* **Aim of the exercise**:
Among the records below, which lines contain the string "также"? Report them.

* **Stored data**:
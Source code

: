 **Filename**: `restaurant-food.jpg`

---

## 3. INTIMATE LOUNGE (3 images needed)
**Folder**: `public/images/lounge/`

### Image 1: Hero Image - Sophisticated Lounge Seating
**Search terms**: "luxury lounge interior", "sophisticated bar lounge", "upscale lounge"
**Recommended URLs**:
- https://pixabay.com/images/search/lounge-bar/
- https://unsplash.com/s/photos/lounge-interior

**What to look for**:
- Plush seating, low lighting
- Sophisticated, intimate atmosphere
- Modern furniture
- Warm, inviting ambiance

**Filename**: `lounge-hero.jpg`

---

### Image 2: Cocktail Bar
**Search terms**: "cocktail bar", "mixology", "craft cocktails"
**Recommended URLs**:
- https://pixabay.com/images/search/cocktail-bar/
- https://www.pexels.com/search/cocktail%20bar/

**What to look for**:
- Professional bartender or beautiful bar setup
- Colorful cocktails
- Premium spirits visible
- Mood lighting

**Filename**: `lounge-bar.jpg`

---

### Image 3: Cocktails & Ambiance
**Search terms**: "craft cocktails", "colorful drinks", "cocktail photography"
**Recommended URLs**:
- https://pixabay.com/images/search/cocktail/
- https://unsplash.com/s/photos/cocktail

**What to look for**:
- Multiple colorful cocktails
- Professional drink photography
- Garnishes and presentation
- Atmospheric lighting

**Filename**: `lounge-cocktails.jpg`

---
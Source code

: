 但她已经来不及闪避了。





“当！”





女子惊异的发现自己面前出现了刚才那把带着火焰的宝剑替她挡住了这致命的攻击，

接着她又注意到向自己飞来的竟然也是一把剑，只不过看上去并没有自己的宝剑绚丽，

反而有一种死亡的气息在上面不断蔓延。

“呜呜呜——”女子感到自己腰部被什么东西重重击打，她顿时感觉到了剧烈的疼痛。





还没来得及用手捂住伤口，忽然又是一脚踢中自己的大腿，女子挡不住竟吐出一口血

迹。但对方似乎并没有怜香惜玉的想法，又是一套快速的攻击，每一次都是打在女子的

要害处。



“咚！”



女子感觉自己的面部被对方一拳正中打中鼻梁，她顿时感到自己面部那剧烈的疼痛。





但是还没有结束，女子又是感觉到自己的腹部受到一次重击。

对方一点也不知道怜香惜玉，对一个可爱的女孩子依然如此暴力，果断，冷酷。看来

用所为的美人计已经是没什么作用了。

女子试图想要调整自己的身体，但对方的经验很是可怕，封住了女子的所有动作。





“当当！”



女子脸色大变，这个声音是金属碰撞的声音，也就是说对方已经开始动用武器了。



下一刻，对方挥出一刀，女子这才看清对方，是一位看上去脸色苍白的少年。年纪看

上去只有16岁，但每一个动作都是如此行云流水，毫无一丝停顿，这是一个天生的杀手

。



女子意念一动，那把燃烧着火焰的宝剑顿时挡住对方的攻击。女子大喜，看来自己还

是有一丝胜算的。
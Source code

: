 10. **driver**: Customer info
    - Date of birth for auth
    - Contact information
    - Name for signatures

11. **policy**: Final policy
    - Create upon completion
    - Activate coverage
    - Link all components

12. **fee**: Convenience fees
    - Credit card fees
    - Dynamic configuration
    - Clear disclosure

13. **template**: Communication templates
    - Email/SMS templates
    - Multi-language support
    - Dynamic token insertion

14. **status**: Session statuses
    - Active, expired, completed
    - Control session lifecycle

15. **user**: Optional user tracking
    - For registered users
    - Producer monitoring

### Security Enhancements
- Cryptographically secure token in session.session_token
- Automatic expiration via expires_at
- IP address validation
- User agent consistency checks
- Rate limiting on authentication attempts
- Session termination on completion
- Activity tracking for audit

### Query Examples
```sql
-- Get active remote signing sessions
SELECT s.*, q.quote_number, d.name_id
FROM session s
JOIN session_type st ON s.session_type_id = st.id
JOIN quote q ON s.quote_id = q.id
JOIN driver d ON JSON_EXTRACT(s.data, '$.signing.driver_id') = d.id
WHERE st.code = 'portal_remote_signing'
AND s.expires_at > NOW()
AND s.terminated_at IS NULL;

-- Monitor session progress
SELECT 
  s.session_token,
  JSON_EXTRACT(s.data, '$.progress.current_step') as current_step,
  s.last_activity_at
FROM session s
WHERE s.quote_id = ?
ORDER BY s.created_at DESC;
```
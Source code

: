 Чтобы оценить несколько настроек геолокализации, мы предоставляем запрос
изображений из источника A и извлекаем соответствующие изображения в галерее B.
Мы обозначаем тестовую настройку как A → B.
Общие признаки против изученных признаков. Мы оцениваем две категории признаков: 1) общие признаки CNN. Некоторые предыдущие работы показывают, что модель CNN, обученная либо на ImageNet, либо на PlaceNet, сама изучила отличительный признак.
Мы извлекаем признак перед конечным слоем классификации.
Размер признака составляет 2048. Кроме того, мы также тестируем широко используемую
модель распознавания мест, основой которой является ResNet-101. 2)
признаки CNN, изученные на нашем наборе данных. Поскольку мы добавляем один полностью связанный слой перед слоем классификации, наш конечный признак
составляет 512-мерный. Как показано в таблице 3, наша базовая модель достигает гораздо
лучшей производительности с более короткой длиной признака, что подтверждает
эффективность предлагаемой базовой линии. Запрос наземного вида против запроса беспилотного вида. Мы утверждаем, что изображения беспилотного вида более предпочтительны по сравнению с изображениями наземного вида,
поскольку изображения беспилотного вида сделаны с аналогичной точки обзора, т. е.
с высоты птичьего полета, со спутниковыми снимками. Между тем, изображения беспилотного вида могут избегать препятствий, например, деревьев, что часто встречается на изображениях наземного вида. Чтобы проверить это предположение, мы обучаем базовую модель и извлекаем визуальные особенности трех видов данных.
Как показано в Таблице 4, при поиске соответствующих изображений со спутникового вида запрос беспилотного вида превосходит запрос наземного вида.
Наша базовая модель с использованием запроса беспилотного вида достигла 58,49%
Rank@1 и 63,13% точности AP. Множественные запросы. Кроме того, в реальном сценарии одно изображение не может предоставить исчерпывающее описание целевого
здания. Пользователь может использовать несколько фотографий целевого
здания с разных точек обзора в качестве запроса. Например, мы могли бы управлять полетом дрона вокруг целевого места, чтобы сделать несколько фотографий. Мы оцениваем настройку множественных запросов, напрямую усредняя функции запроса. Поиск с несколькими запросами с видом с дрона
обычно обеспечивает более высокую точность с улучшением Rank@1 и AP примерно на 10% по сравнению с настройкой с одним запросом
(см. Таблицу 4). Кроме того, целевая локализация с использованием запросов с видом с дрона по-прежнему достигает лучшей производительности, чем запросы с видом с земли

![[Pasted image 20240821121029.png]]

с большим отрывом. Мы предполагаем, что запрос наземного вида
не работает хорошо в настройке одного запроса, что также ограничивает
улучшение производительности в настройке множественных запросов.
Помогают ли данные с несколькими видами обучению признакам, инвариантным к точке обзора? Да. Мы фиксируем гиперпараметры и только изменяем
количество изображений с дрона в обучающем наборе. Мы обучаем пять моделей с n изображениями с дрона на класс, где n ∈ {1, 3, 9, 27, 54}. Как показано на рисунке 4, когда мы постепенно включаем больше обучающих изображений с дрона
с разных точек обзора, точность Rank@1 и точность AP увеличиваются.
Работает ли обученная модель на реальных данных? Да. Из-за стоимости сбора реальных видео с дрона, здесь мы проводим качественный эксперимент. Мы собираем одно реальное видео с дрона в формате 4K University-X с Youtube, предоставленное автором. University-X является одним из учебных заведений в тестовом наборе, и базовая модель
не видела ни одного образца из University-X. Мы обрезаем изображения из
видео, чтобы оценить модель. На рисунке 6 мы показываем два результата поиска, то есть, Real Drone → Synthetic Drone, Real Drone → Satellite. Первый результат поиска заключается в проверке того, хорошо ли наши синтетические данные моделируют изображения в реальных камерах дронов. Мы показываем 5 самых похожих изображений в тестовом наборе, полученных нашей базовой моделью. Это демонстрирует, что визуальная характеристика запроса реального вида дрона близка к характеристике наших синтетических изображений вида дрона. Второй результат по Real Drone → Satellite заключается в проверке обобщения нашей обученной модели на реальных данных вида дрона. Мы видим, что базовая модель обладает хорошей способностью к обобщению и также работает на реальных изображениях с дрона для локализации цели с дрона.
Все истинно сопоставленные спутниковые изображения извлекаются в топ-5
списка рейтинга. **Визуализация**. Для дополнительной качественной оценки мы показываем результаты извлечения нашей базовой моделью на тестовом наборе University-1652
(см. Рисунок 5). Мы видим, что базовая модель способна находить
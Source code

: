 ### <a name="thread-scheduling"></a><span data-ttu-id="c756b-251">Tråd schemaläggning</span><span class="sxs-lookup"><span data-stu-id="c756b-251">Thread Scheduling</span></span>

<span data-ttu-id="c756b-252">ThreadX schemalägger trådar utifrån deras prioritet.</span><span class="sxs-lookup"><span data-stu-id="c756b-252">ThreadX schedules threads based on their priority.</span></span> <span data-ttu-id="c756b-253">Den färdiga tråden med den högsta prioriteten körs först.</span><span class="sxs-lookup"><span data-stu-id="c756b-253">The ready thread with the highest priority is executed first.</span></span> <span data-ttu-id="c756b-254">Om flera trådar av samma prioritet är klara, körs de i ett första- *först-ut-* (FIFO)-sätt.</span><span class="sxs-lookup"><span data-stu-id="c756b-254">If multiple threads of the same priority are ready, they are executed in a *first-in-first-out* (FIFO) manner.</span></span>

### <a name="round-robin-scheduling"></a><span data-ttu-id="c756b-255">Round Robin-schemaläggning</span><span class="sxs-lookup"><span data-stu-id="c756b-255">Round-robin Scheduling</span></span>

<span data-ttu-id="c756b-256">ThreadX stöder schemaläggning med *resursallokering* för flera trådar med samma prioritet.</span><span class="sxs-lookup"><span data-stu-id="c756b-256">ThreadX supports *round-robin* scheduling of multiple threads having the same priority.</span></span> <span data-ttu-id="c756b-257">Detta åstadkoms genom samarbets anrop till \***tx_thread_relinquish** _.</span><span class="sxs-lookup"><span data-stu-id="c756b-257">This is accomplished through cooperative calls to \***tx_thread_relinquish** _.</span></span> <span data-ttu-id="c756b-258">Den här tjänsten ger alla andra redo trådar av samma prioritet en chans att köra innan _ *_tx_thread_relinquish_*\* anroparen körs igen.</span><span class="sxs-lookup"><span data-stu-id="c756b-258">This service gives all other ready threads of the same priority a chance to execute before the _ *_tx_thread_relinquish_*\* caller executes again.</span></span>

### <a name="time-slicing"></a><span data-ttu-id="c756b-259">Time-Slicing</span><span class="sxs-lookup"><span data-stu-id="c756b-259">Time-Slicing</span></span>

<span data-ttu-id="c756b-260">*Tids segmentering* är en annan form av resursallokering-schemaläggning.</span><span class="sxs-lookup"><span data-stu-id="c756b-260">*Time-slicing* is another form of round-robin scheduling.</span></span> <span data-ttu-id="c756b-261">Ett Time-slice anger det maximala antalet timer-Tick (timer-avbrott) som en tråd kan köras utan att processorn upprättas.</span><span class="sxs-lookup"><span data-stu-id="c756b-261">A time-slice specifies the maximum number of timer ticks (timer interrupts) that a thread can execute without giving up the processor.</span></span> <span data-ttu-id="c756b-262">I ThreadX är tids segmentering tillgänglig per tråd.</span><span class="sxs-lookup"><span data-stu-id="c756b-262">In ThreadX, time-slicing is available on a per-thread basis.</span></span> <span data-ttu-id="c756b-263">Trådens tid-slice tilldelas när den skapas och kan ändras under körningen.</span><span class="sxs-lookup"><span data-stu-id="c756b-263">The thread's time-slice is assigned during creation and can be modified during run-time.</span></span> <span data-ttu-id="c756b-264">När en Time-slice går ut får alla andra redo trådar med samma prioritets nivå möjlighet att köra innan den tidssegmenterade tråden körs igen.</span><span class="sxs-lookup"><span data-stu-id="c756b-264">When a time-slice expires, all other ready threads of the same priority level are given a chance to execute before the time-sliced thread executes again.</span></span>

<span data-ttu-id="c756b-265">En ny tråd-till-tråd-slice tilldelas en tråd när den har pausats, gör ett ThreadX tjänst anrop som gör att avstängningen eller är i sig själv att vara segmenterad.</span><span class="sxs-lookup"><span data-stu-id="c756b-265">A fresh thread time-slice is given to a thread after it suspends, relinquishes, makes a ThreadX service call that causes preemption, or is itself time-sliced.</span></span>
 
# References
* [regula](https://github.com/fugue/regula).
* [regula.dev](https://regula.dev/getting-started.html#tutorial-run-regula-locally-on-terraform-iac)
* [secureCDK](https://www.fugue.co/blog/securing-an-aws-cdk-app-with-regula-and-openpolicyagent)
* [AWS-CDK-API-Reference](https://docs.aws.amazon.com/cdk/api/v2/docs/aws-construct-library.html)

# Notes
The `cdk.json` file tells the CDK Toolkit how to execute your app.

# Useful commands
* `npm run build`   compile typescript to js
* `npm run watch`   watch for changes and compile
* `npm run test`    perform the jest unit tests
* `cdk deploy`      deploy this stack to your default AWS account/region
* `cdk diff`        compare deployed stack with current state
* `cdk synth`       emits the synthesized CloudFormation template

* **Solution to this problem**:
Размер признака составляет 2048. Кроме того, мы также тестируем широко используемую
не работает хорошо в настройке одного запроса, что также ограничивает
видео, чтобы оценить модель. На рисунке 6 мы показываем два результата поиска, то есть, Real Drone → Synthetic Drone, Real Drone → Satellite. Первый результат поиска заключается в проверке того, хорошо ли наши синтетические данные моделируют изображения в реальных камерах дронов. Мы показываем 5 самых похожих изображений в тестовом наборе, полученных нашей базовой моделью. Это демонстрирует, что визуальная характеристика запроса реального вида дрона близка к характеристике наших синтетических изображений вида дрона. Второй результат по Real Drone → Satellite заключается в проверке обобщения нашей обученной модели на реальных данных вида дрона. Мы видим, что базовая модель обладает хорошей способностью к обобщению и также работает на реальных изображениях с дрона для локализации цели с дрона.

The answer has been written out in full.